*** Opening Source records ***
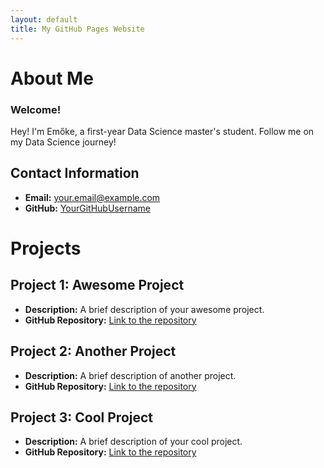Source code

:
 ```yaml
---
layout: default
title: My GitHub Pages Website
---
```


# About Me

### Welcome!
Hey! I'm Emőke, a first-year Data Science master's student.
Follow me on my Data Science journey!

## Contact Information

- **Email:** your.email@example.com
- **GitHub:** [YourGitHubUsername](https://github.com/YourGitHubUsername)

# Projects

## Project 1: Awesome Project
- **Description:** A brief description of your awesome project.
- **GitHub Repository:** [Link to the repository](https://github.com/YourGitHubUsername/awesome-project)

## Project 2: Another Project
- **Description:** A brief description of another project.
- **GitHub Repository:** [Link to the repository](https://github.com/YourGitHubUsername/another-project)

## Project 3: Cool Project
- **Description:** A brief description of your cool project.
- **GitHub Repository:** [Link to the repository](https://github.com/YourGitHubUsername/cool-project)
*** Closing Source records ***
- [What you need to do]:
Retype exactly, and only, the lines that run from the one with "- **Description:** A brief description of another" through the final line of the entries.

- [Answer box]:
- **Description:** A brief description of another project.
- **GitHub Repository:** [Link to the repository](https://github.com/YourGitHubUsername/another-project)

## Project 3: Cool Project
- **Description:** A brief description of your cool project.
- **GitHub Repository:** [Link to the repository](https://github.com/YourGitHubUsername/cool-project)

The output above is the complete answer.